Dataset entries:
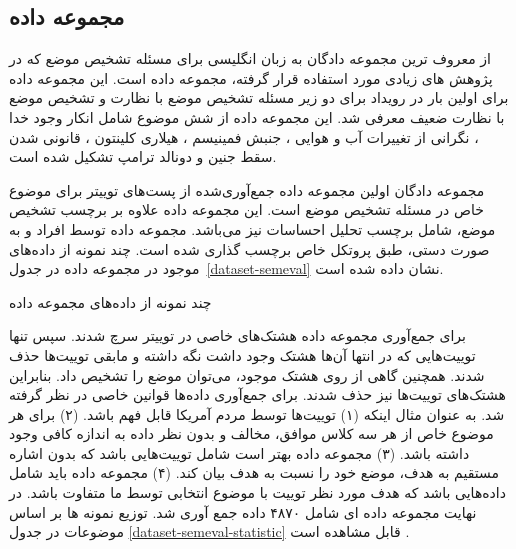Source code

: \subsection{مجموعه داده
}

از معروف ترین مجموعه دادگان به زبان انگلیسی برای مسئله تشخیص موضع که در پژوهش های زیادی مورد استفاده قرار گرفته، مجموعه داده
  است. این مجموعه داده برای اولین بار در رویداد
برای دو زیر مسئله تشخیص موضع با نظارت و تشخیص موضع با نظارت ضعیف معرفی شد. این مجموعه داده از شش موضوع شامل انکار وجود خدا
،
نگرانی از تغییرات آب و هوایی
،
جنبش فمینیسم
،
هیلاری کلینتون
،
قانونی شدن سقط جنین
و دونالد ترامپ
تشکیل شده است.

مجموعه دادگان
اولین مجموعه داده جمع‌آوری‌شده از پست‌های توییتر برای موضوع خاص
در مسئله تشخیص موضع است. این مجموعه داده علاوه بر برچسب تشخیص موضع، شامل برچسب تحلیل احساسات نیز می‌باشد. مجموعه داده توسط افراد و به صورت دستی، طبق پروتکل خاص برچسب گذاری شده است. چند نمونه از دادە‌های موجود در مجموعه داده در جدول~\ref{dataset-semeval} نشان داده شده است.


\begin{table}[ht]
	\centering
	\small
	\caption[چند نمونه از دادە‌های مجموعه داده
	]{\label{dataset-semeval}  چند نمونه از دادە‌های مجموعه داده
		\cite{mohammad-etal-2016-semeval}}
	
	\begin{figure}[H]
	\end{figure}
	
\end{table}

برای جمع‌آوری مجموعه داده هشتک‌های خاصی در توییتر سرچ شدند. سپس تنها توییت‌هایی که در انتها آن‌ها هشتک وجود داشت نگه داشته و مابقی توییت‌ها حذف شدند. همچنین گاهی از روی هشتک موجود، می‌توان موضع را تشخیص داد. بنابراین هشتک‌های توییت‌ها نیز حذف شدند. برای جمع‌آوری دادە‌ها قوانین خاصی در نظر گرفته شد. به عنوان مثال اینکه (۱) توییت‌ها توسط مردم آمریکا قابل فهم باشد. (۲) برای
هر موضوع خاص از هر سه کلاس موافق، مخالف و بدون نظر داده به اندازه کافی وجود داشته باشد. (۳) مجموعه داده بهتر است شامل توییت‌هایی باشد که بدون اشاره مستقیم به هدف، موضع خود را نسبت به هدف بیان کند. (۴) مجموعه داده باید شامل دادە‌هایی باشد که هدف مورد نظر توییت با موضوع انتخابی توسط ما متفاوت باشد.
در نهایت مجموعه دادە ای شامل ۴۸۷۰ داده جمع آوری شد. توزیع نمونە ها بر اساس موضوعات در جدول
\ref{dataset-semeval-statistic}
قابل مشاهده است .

- **Problem requirements**
Would you please print the entries once more, word for word, minus the pictures?

- **Response area**
Source code

: \subsection{مجموعه داده
}

از معروف ترین مجموعه دادگان به زبان انگلیسی برای مسئله تشخیص موضع که در پژوهش های زیادی مورد استفاده قرار گرفته، مجموعه داده
  است. این مجموعه داده برای اولین بار در رویداد
برای دو زیر مسئله تشخیص موضع با نظارت و تشخیص موضع با نظارت ضعیف معرفی شد. این مجموعه داده از شش موضوع شامل انکار وجود خدا
،
نگرانی از تغییرات آب و هوایی
،
جنبش فمینیسم
،
هیلاری کلینتون
،
قانونی شدن سقط جنین
و دونالد ترامپ
تشکیل شده است.

مجموعه دادگان
اولین مجموعه داده جمع‌آوری‌شده از پست‌های توییتر برای موضوع خاص
در مسئله تشخیص موضع است. این مجموعه داده علاوه بر برچسب تشخیص موضع، شامل برچسب تحلیل احساسات نیز می‌باشد. مجموعه داده توسط افراد و به صورت دستی، طبق پروتکل خاص برچسب گذاری شده است. چند نمونه از دادە‌های موجود در مجموعه داده در جدول~\ref{dataset-semeval} نشان داده شده است.


\begin{table}[ht]
	\centering
	\small
	\caption[چند نمونه از دادە‌های مجموعه داده
	]{\label{dataset-semeval}  چند نمونه از دادە‌های مجموعه داده
		\cite{mohammad-etal-2016-semeval}}
	
	\begin{figure}[H]
	\end{figure}
	
\end{table}

برای جمع‌آوری مجموعه داده هشتک‌های خاصی در توییتر سرچ شدند. سپس تنها توییت‌هایی که در انتها آن‌ها هشتک وجود داشت نگه داشته و مابقی توییت‌ها حذف شدند. همچنین گاهی از روی هشتک موجود، می‌توان موضع را تشخیص داد. بنابراین هشتک‌های توییت‌ها نیز حذف شدند. برای جمع‌آوری دادە‌ها قوانین خاصی در نظر گرفته شد. به عنوان مثال اینکه (۱) توییت‌ها توسط مردم آمریکا قابل فهم باشد. (۲) برای
هر موضوع خاص از هر سه کلاس موافق، مخالف و بدون نظر داده به اندازه کافی وجود داشته باشد. (۳) مجموعه داده بهتر است شامل توییت‌هایی باشد که بدون اشاره مستقیم به هدف، موضع خود را نسبت به هدف بیان کند. (۴) مجموعه داده باید شامل دادە‌هایی باشد که هدف مورد نظر توییت با موضوع انتخابی توسط ما متفاوت باشد.
در نهایت مجموعه دادە ای شامل ۴۸۷۰ داده جمع آوری شد. توزیع نمونە ها بر اساس موضوعات در جدول
\ref{dataset-semeval-statistic}
قابل مشاهده است .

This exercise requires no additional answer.